Percentages are of your total class grade.
- 2/12: extended initial prospectus deadline by one week to 2/19
The major portion of your grade is based on the research project. It should take about 3-4 weeks to complete.
Teams should consist of 1-3 people. In addition, if you have a project in mind, please indicate briefly (1–2 sentences) what you are thinking. We have included a list of possible projects at the end of this document although you are not required to choose from these.
Good class projects can vary dramatically in complexity, scope, and topic. The only requirement is that they be related to something we have studied in this class and that they contain some element of research – e.g., that you do more than simply engineer a piece of software that someone else has described or architected. To help you determine if your idea is of reasonable scope, we will arrange to meet with each group several times throughout the semester.
Your ultimate research paper will describe the research problem, importance, hypothesis, related works, technical details and evaluation. The prospectus is a sketch to get you to think about these aspects. You will focusn on describing a research problem, and your hypothesis. You will also provide a first pass at related work, a short 2 paragraph description of how you plan to complete the project, and metrics to decide if it worked.
You should meet with Professor Wu prior to deciding your project.
Your prospectus should follow the example:
- Rename the filename of your prospectus to the following format, UNIs should be in alphabetical order.
- Click here to upload the file by 2/19 11:59PM EST
You will submit an updated version of your prospectus that contains a revised introduction (problem statement, hypothesis), and a substantially fleshed out related work section. It should clearly articulate the novelty of the problem with respect to state-of-the-art.

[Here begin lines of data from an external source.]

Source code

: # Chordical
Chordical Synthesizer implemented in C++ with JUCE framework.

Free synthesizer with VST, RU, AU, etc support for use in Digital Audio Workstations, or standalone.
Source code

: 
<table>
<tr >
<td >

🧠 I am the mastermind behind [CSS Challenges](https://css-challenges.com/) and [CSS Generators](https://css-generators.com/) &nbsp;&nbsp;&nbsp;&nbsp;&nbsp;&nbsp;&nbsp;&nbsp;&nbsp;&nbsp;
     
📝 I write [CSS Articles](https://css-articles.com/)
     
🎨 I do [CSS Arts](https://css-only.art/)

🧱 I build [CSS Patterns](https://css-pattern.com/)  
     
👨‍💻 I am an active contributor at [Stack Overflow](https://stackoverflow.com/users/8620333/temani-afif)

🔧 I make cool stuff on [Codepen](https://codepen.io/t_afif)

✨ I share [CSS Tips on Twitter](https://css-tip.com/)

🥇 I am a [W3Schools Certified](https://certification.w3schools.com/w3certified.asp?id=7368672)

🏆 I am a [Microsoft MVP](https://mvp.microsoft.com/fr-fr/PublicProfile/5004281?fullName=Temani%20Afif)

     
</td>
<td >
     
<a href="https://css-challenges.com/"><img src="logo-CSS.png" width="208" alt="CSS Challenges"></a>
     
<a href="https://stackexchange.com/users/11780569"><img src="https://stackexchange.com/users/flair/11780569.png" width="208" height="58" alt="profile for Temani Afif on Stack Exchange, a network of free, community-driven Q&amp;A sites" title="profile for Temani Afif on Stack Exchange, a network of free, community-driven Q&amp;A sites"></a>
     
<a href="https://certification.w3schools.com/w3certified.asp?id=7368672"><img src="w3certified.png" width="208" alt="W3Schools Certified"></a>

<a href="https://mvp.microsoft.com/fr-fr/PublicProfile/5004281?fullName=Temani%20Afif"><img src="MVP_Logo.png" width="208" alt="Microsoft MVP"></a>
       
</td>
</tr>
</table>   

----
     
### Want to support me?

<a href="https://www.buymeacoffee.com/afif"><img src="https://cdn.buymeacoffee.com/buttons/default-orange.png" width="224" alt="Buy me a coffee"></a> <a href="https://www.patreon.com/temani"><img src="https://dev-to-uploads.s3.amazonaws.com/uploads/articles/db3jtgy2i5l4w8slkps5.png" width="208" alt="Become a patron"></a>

You will need to find and review related literature, and look for software tools that may be related to your problem.
Some helpful tips:
- Few papers directly solve you problem, so you will need to be creative in finding related papers
- Papers can be relevant in many ways. They may
- help motivate your problem
- provide ideas that help you approach your problem
- directly solve your problem, but you have a better approach
- solve a similar technical problem, even though the application and use case are different
- solve a different problem, but their technique may be useful for your problem
- semanticscholar.org for a given paper, it lists papers that cite it
- google scholar
- other papers’ related works sections
- Rename the filename to the following format, UNIs should be in alphabetical order.
- Click here to upload the file by 3/4 11:59PM EST
Prototype Check in
Your group will schedule 20 minutes to meet with Professor Wu to go over the project’s progress and receive feedback. Prepare a short 5 minute presentation with 4 slides (roughly 1 minute per slide):
- Problem and motivation
- Related work and challenges
- Progress so far
- Plan for rest of the project
Your team will prepare and present a project poster at the end-of-course poster session. This gives you an opportunity to present a short demo of your work and show what you have accomplished in the class!
- Attend and present at the poster session.
- Give a short 3 minute talk about your project
- 9 slides x 20 sec per slide
You will prepare a conference-style report on your project with maximum length of 12 pages (10 pt font or larger, one or two columns, 1 inch margins, single or double spaced – more is not better.) Your report should expand upon your prospectus and introduce and motivate the problem your project addresses, describe related work in the area, discuss the elements of your solution, and present results that measure the behavior, performance, or functionality of your system (with comparisons to other related systems as appropriate.)
Because this report is the primary deliverable upon which you will be graded, do not treat it as an afterthought. Plan to leave at least a week to do the writing, and make sure your proofread and edit carefully!
- Rename the filename to the following format, UNIs should be in alphabetical order.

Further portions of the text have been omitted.